Clothes top computers in online shopping

U.S. consumers for the first time bought more clothing than computers over the Internet, according to a Shop.org study that tracks online purchases. Shoppers spent $18.3 billion on clothes, accessories and shoes ordered over the Internet last year, according to the study by Forrester Research Inc. Consumers bought about $17.2 billion worth of computer products online in 2006. About 10 percent of apparel sales in 2007 will take place over the Internet, the group said.

- Bloomberg News

Little standards-tightening for prime mortgages

A "relatively small" number of banks tightened lending standards for prime mortgages in the three months that ended in April, according to a Federal Reserve survey. The Fed said in its April quarterly survey of senior loan officers that while "considerable" numbers of lenders tightened their standards for subprime and nontraditional mortgages, the spillover to the highest-rated loans was limited.

- Bloomberg News

Rates fall for three-, six-month Treasury bills

The Treasury Department auctioned $14 billion in three-month bills at a discount rate of 4.730 percent, down from 4.760 percent last week. An additional $13 billion in six-month bills was auctioned at a discount rate of 4.735 percent, down from 4.815 percent. The discount rates reflect that the bills sell for less than face value.

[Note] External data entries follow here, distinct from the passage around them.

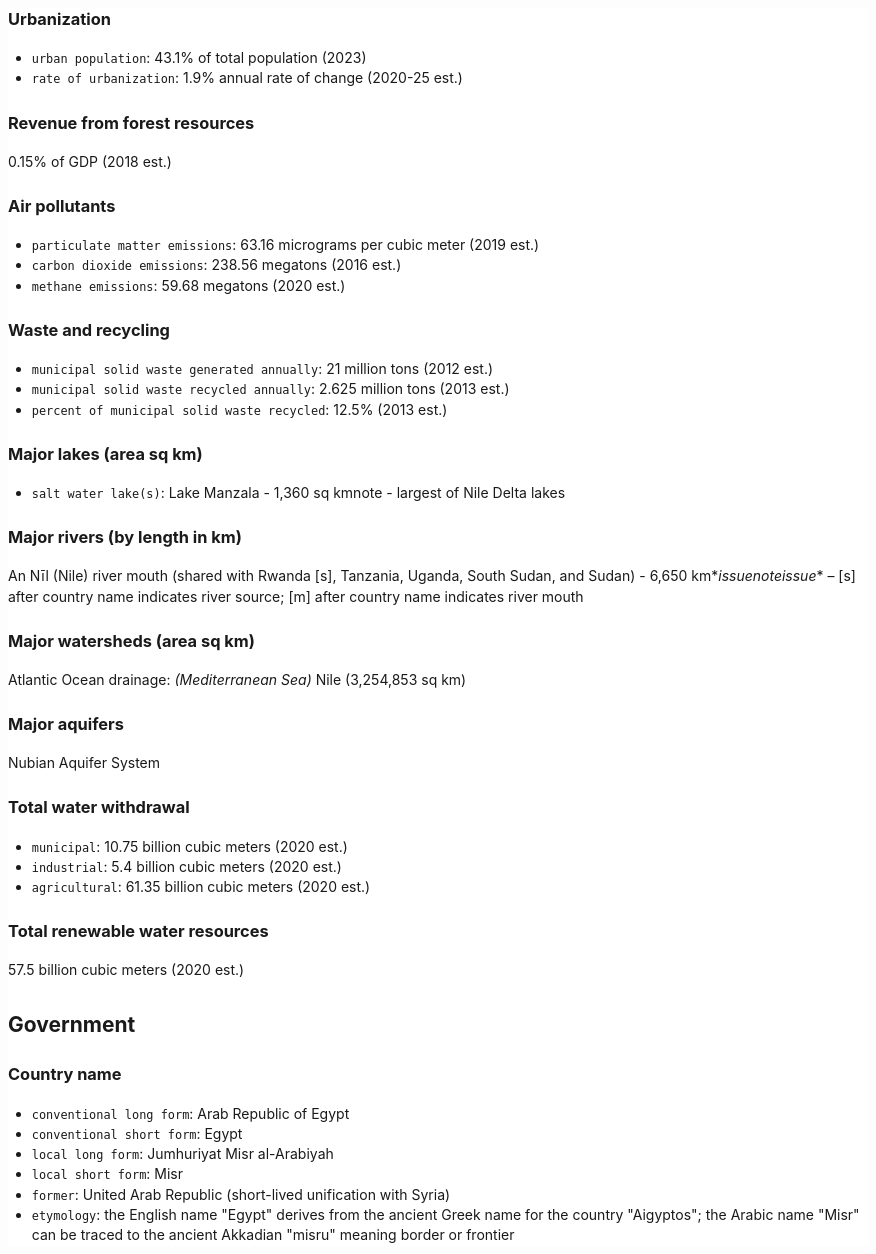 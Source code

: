 ### Urbanization
- `urban population`: 43.1% of total population (2023)
- `rate of urbanization`: 1.9% annual rate of change (2020-25 est.)

### Revenue from forest resources
0.15% of GDP (2018 est.)

### Air pollutants
- `particulate matter emissions`: 63.16 micrograms per cubic meter (2019 est.)
- `carbon dioxide emissions`: 238.56 megatons (2016 est.)
- `methane emissions`: 59.68 megatons (2020 est.)

### Waste and recycling
- `municipal solid waste generated annually`: 21 million tons (2012 est.)
- `municipal solid waste recycled annually`: 2.625 million tons (2013 est.)
- `percent of municipal solid waste recycled`: 12.5% (2013 est.)

### Major lakes (area sq km)
- `salt water lake(s)`: Lake Manzala - 1,360 sq kmnote - largest of Nile Delta lakes

### Major rivers (by length in km)
An Nīl (Nile) river mouth (shared with Rwanda [s], Tanzania, Uganda, South Sudan, and Sudan) - 6,650 km*_issue_*note*_issue_* – [s] after country name indicates river source; [m] after country name indicates river mouth

### Major watersheds (area sq km)
Atlantic Ocean drainage: *(Mediterranean Sea)* Nile (3,254,853 sq km)

### Major aquifers
Nubian Aquifer System

### Total water withdrawal
- `municipal`: 10.75 billion cubic meters (2020 est.)
- `industrial`: 5.4 billion cubic meters (2020 est.)
- `agricultural`: 61.35 billion cubic meters (2020 est.)

### Total renewable water resources
57.5 billion cubic meters (2020 est.)

## Government

### Country name
- `conventional long form`: Arab Republic of Egypt
- `conventional short form`: Egypt
- `local long form`: Jumhuriyat Misr al-Arabiyah
- `local short form`: Misr
- `former`: United Arab Republic (short-lived unification with Syria)
- `etymology`: the English name "Egypt" derives from the ancient Greek name for the country "Aigyptos"; the Arabic name "Misr" can be traced to the ancient Akkadian "misru" meaning border or frontier
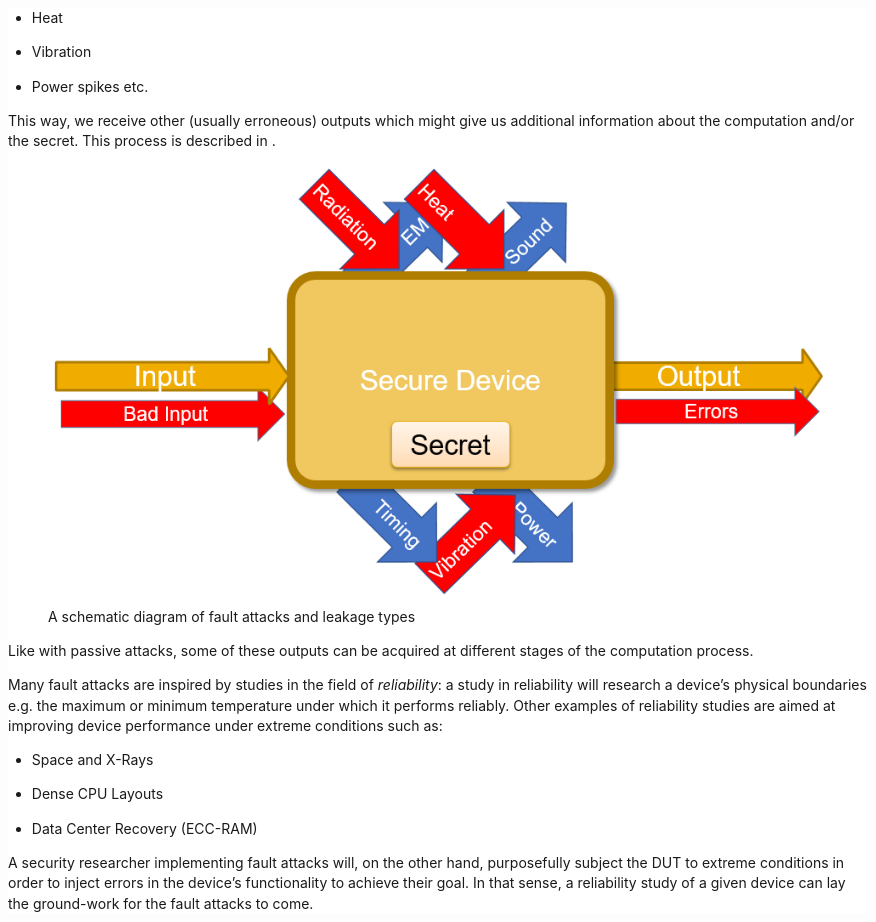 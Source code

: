 -   Heat

-   Vibration

-   Power spikes etc.

This way, we receive other (usually erroneous) outputs which might give
us additional information about the computation and/or the secret. This
process is described in .

<figure>
<img src="../media/file135.png" id="fig:fault_attacks_schematic" alt="A schematic diagram of fault attacks and leakage types" /><figcaption aria-hidden="true">A schematic diagram of fault attacks and leakage types</figcaption>
</figure>

Like with passive attacks, some of these outputs can be acquired at
different stages of the computation process.

Many fault attacks are inspired by studies in the field of
*reliability*: a study in reliability will research a device’s physical
boundaries e.g. the maximum or minimum temperature under which it
performs reliably. Other examples of reliability studies are aimed at
improving device performance under extreme conditions such as:

-   Space and X-Rays

-   Dense CPU Layouts

-   Data Center Recovery (ECC-RAM)

A security researcher implementing fault attacks will, on the other
hand, purposefully subject the DUT to extreme conditions in order to
inject errors in the device’s functionality to achieve their goal. In
that sense, a reliability study of a given device can lay the
ground-work for the fault attacks to come.
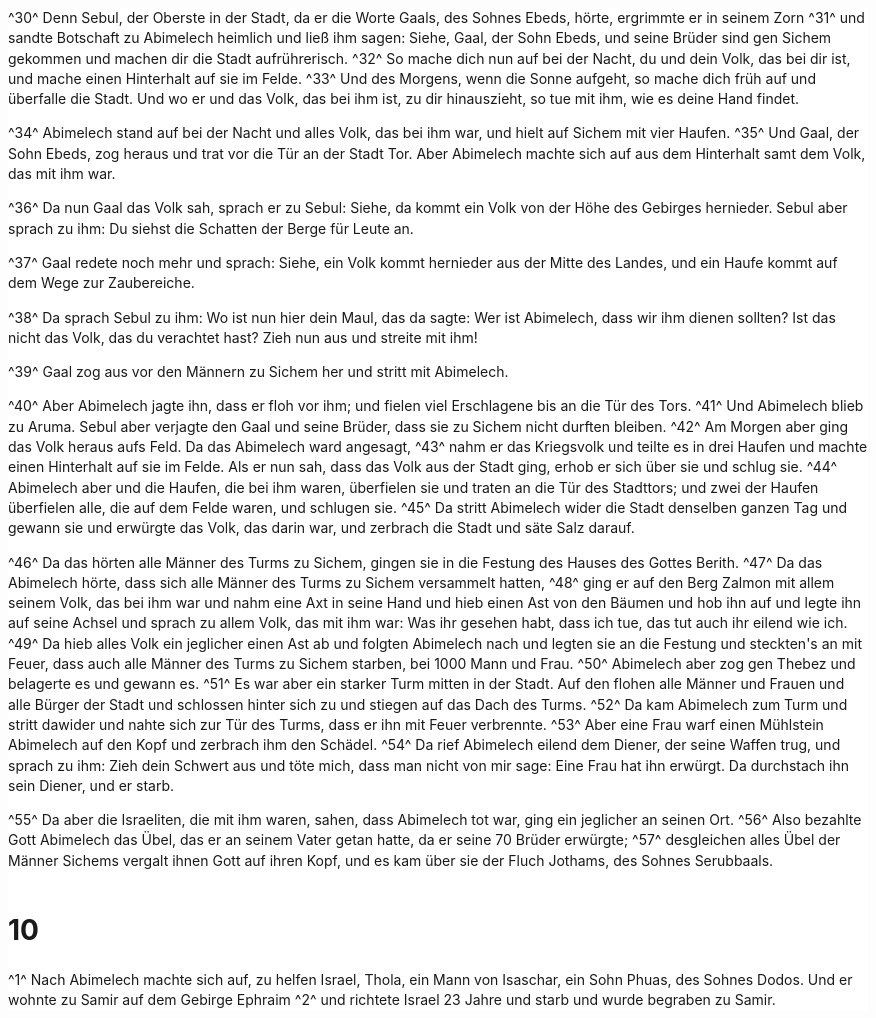 ^30^ Denn Sebul, der Oberste in der Stadt, da er die Worte Gaals, des Sohnes Ebeds, hörte, ergrimmte er in seinem Zorn ^31^ und sandte Botschaft zu Abimelech heimlich und ließ ihm sagen: Siehe, Gaal, der Sohn Ebeds, und seine Brüder sind gen Sichem gekommen und machen dir die Stadt aufrührerisch. ^32^ So mache dich nun auf bei der Nacht, du und dein Volk, das bei dir ist, und mache einen Hinterhalt auf sie im Felde. ^33^ Und des Morgens, wenn die Sonne aufgeht, so mache dich früh auf und überfalle die Stadt. Und wo er und das Volk, das bei ihm ist, zu dir hinauszieht, so tue mit ihm, wie es deine Hand findet. 

^34^ Abimelech stand auf bei der Nacht und alles Volk, das bei ihm war, und hielt auf Sichem mit vier Haufen. ^35^ Und Gaal, der Sohn Ebeds, zog heraus und trat vor die Tür an der Stadt Tor. Aber Abimelech machte sich auf aus dem Hinterhalt samt dem Volk, das mit ihm war. 

^36^ Da nun Gaal das Volk sah, sprach er zu Sebul: Siehe, da kommt ein Volk von der Höhe des Gebirges hernieder. Sebul aber sprach zu ihm: Du siehst die Schatten der Berge für Leute an. 

^37^ Gaal redete noch mehr und sprach: Siehe, ein Volk kommt hernieder aus der Mitte des Landes, und ein Haufe kommt auf dem Wege zur Zaubereiche. 

^38^ Da sprach Sebul zu ihm: Wo ist nun hier dein Maul, das da sagte: Wer ist Abimelech, dass wir ihm dienen sollten? Ist das nicht das Volk, das du verachtet hast? Zieh nun aus und streite mit ihm! 

^39^ Gaal zog aus vor den Männern zu Sichem her und stritt mit Abimelech. 

^40^ Aber Abimelech jagte ihn, dass er floh vor ihm; und fielen viel Erschlagene bis an die Tür des Tors. ^41^ Und Abimelech blieb zu Aruma. Sebul aber verjagte den Gaal und seine Brüder, dass sie zu Sichem nicht durften bleiben. ^42^ Am Morgen aber ging das Volk heraus aufs Feld. Da das Abimelech ward angesagt, ^43^ nahm er das Kriegsvolk und teilte es in drei Haufen und machte einen Hinterhalt auf sie im Felde. Als er nun sah, dass das Volk aus der Stadt ging, erhob er sich über sie und schlug sie. ^44^ Abimelech aber und die Haufen, die bei ihm waren, überfielen sie und traten an die Tür des Stadttors; und zwei der Haufen überfielen alle, die auf dem Felde waren, und schlugen sie. ^45^ Da stritt Abimelech wider die Stadt denselben ganzen Tag und gewann sie und erwürgte das Volk, das darin war, und zerbrach die Stadt und säte Salz darauf. 

^46^ Da das hörten alle Männer des Turms zu Sichem, gingen sie in die Festung des Hauses des Gottes Berith. ^47^ Da das Abimelech hörte, dass sich alle Männer des Turms zu Sichem versammelt hatten, ^48^ ging er auf den Berg Zalmon mit allem seinem Volk, das bei ihm war und nahm eine Axt in seine Hand und hieb einen Ast von den Bäumen und hob ihn auf und legte ihn auf seine Achsel und sprach zu allem Volk, das mit ihm war: Was ihr gesehen habt, dass ich tue, das tut auch ihr eilend wie ich. ^49^ Da hieb alles Volk ein jeglicher einen Ast ab und folgten Abimelech nach und legten sie an die Festung und steckten's an mit Feuer, dass auch alle Männer des Turms zu Sichem starben, bei 1000 Mann und Frau. ^50^ Abimelech aber zog gen Thebez und belagerte es und gewann es. ^51^ Es war aber ein starker Turm mitten in der Stadt. Auf den flohen alle Männer und Frauen und alle Bürger der Stadt und schlossen hinter sich zu und stiegen auf das Dach des Turms. ^52^ Da kam Abimelech zum Turm und stritt dawider und nahte sich zur Tür des Turms, dass er ihn mit Feuer verbrennte. ^53^ Aber eine Frau warf einen Mühlstein Abimelech auf den Kopf und zerbrach ihm den Schädel. ^54^ Da rief Abimelech eilend dem Diener, der seine Waffen trug, und sprach zu ihm: Zieh dein Schwert aus und töte mich, dass man nicht von mir sage: Eine Frau hat ihn erwürgt. Da durchstach ihn sein Diener, und er starb. 

^55^ Da aber die Israeliten, die mit ihm waren, sahen, dass Abimelech tot war, ging ein jeglicher an seinen Ort. ^56^ Also bezahlte Gott Abimelech das Übel, das er an seinem Vater getan hatte, da er seine 70 Brüder erwürgte; ^57^ desgleichen alles Übel der Männer Sichems vergalt ihnen Gott auf ihren Kopf, und es kam über sie der Fluch Jothams, des Sohnes Serubbaals.

# 10
^1^ Nach Abimelech machte sich auf, zu helfen Israel, Thola, ein Mann von Isaschar, ein Sohn Phuas, des Sohnes Dodos. Und er wohnte zu Samir auf dem Gebirge Ephraim ^2^ und richtete Israel 23 Jahre und starb und wurde begraben zu Samir. 
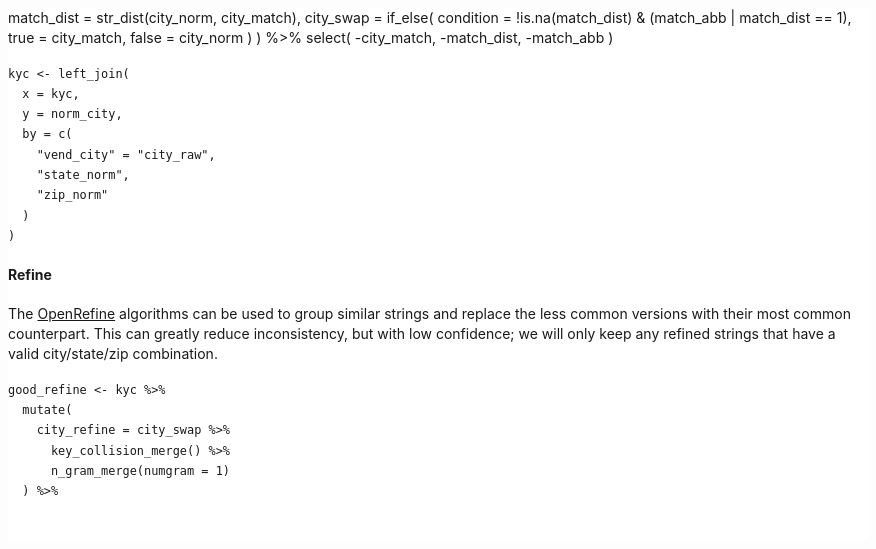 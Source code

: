 <span id="cb23-13"><a href="#cb23-13" aria-hidden="true" tabindex="-1"></a>    <span class="at">match_dist =</span> <span class="fu">str_dist</span>(city_norm, city_match),</span>
<span id="cb23-14"><a href="#cb23-14" aria-hidden="true" tabindex="-1"></a>    <span class="at">city_swap =</span> <span class="fu">if_else</span>(</span>
<span id="cb23-15"><a href="#cb23-15" aria-hidden="true" tabindex="-1"></a>      <span class="at">condition =</span> <span class="sc">!</span><span class="fu">is.na</span>(match_dist) <span class="sc">&amp;</span> (match_abb <span class="sc">|</span> match_dist <span class="sc">==</span> <span class="dv">1</span>),</span>
<span id="cb23-16"><a href="#cb23-16" aria-hidden="true" tabindex="-1"></a>      <span class="at">true =</span> city_match,</span>
<span id="cb23-17"><a href="#cb23-17" aria-hidden="true" tabindex="-1"></a>      <span class="at">false =</span> city_norm</span>
<span id="cb23-18"><a href="#cb23-18" aria-hidden="true" tabindex="-1"></a>    )</span>
<span id="cb23-19"><a href="#cb23-19" aria-hidden="true" tabindex="-1"></a>  ) <span class="sc">%&gt;%</span> </span>
<span id="cb23-20"><a href="#cb23-20" aria-hidden="true" tabindex="-1"></a>  <span class="fu">select</span>(</span>
<span id="cb23-21"><a href="#cb23-21" aria-hidden="true" tabindex="-1"></a>    <span class="sc">-</span>city_match,</span>
<span id="cb23-22"><a href="#cb23-22" aria-hidden="true" tabindex="-1"></a>    <span class="sc">-</span>match_dist,</span>
<span id="cb23-23"><a href="#cb23-23" aria-hidden="true" tabindex="-1"></a>    <span class="sc">-</span>match_abb</span>
<span id="cb23-24"><a href="#cb23-24" aria-hidden="true" tabindex="-1"></a>  )</span></code></pre></div>
<div class="sourceCode" id="cb24"><pre class="sourceCode r"><code class="sourceCode r"><span id="cb24-1"><a href="#cb24-1" aria-hidden="true" tabindex="-1"></a>kyc <span class="ot">&lt;-</span> <span class="fu">left_join</span>(</span>
<span id="cb24-2"><a href="#cb24-2" aria-hidden="true" tabindex="-1"></a>  <span class="at">x =</span> kyc,</span>
<span id="cb24-3"><a href="#cb24-3" aria-hidden="true" tabindex="-1"></a>  <span class="at">y =</span> norm_city,</span>
<span id="cb24-4"><a href="#cb24-4" aria-hidden="true" tabindex="-1"></a>  <span class="at">by =</span> <span class="fu">c</span>(</span>
<span id="cb24-5"><a href="#cb24-5" aria-hidden="true" tabindex="-1"></a>    <span class="st">&quot;vend_city&quot;</span> <span class="ot">=</span> <span class="st">&quot;city_raw&quot;</span>, </span>
<span id="cb24-6"><a href="#cb24-6" aria-hidden="true" tabindex="-1"></a>    <span class="st">&quot;state_norm&quot;</span>, </span>
<span id="cb24-7"><a href="#cb24-7" aria-hidden="true" tabindex="-1"></a>    <span class="st">&quot;zip_norm&quot;</span></span>
<span id="cb24-8"><a href="#cb24-8" aria-hidden="true" tabindex="-1"></a>  )</span>
<span id="cb24-9"><a href="#cb24-9" aria-hidden="true" tabindex="-1"></a>)</span></code></pre></div>
<h4 id="refine">Refine</h4>
<p>The <a href="https://openrefine.org/">OpenRefine</a> algorithms can
be used to group similar strings and replace the less common versions
with their most common counterpart. This can greatly reduce
inconsistency, but with low confidence; we will only keep any refined
strings that have a valid city/state/zip combination.</p>
<div class="sourceCode" id="cb25"><pre class="sourceCode r"><code class="sourceCode r"><span id="cb25-1"><a href="#cb25-1" aria-hidden="true" tabindex="-1"></a>good_refine <span class="ot">&lt;-</span> kyc <span class="sc">%&gt;%</span> </span>
<span id="cb25-2"><a href="#cb25-2" aria-hidden="true" tabindex="-1"></a>  <span class="fu">mutate</span>(</span>
<span id="cb25-3"><a href="#cb25-3" aria-hidden="true" tabindex="-1"></a>    <span class="at">city_refine =</span> city_swap <span class="sc">%&gt;%</span> </span>
<span id="cb25-4"><a href="#cb25-4" aria-hidden="true" tabindex="-1"></a>      <span class="fu">key_collision_merge</span>() <span class="sc">%&gt;%</span> </span>
<span id="cb25-5"><a href="#cb25-5" aria-hidden="true" tabindex="-1"></a>      <span class="fu">n_gram_merge</span>(<span class="at">numgram =</span> <span class="dv">1</span>)</span>
<span id="cb25-6"><a href="#cb25-6" aria-hidden="true" tabindex="-1"></a>  ) <span class="sc">%&gt;%</span> </span> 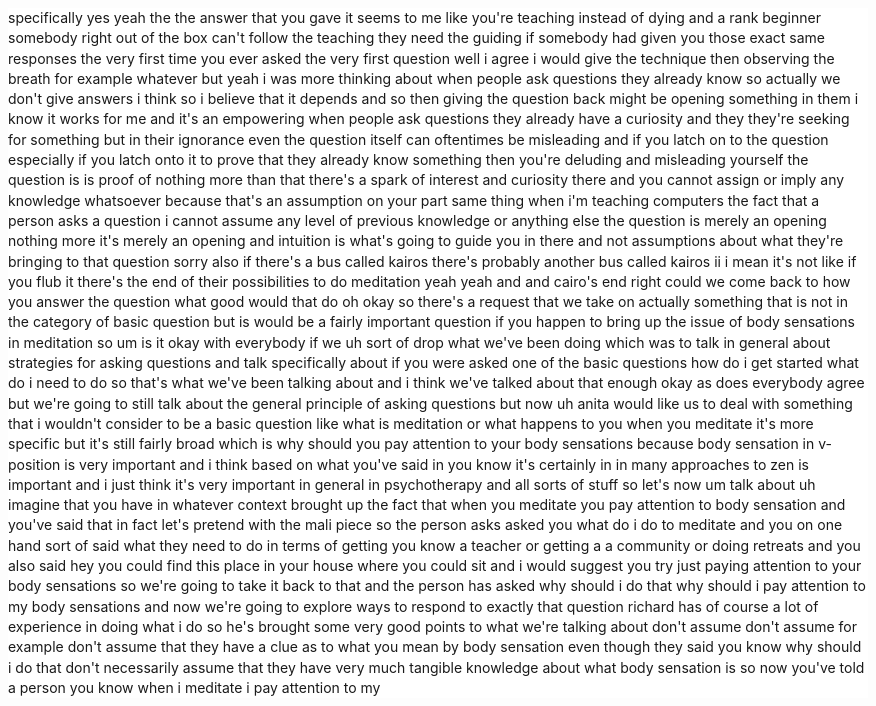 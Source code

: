 specifically yes yeah the the answer that you gave it seems to me like you're teaching instead of dying and a rank
beginner somebody right out of the box can't follow the teaching they need the guiding if somebody had given you those
exact same responses the very first time you ever asked the very first question
well i agree i would give the technique then observing the breath for example whatever but yeah i was more thinking
about when people ask questions they already know so actually we don't give answers
i think so i believe that it depends and so then giving the question back might be
opening something in them i know it works for me and it's an empowering when people ask
questions they already have a curiosity and they they're seeking for something
but in their ignorance even the question itself can oftentimes be misleading and if you latch on to the question
especially if you latch onto it to prove that they already know something then you're deluding and misleading yourself
the question is is proof of nothing more than that there's a spark of interest and curiosity there and you cannot
assign or imply any knowledge whatsoever because that's
an assumption on your part same thing when i'm teaching computers the fact that a person asks a question i cannot
assume any level of previous knowledge or anything else the question is merely an opening
nothing more it's merely an opening and intuition is what's going to guide you in there
and not assumptions about what they're bringing to that question
sorry also if there's a bus called kairos there's probably another bus called
kairos ii i mean it's not like if you flub it there's
the end of their possibilities to do meditation
yeah yeah and and cairo's end right
could we come back to how you answer the question what good would that do oh okay so there's a request that we
take on actually something that is not in the category of basic question but is
would be a fairly important question if you happen to bring up the issue of body sensations in meditation
so um is it okay with everybody if we uh sort of drop what we've been doing
which was to talk in general about strategies for asking questions and talk specifically
about if you were asked one of the basic questions how do i get
started what do i need to do so that's what we've been talking about and i think we've talked about that enough
okay as does everybody agree but we're going to still talk about the general principle of asking
questions but now uh anita would like us to deal with something that i wouldn't
consider to be a basic question like what is meditation or what happens to you when you meditate it's more specific
but it's still fairly broad which is why should you pay attention to your body sensations
because body sensation in v-position is very important and i think based on what you've said in you know it's certainly
in in many approaches to zen is important and i just think it's very important in
general in psychotherapy and all sorts of stuff so let's now um
talk about uh imagine that you have in whatever context
brought up the fact that when you meditate you pay attention to body
sensation and you've said that in fact let's pretend with the mali
piece so the person asks asked you what do i do to meditate and you
on one hand sort of said what they need to do in terms of getting you know a teacher or getting a
a community or doing retreats and you also said hey you could find this place in your house where you could sit and i
would suggest you try just paying attention to your body sensations so we're going to take it back to that and
the person has asked why should i do that why should i pay attention to my body
sensations and now we're going to explore
ways to respond to exactly that question richard has of course a lot of experience in doing
what i do so he's brought some very good points to what we're talking about
don't assume don't assume for example don't assume that they have a clue as to what you
mean by body sensation even though they said you know why should i do that don't
necessarily assume that they have very much tangible knowledge about what body
sensation is so now you've told a person you know when i meditate i pay attention to my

For a $10,000 bill, the three-month price was $9,880.44, while a six-month bill sold for $9,760.62.

- AP

Yield falls for one-year Treasury bills

The Federal Reserve said the average yield in the secondary market for one-year Treasury bills, a popular index for making changes in adjustable-rate mortgages, edged down to 4.89 percent last week from 4.90 percent the previous week.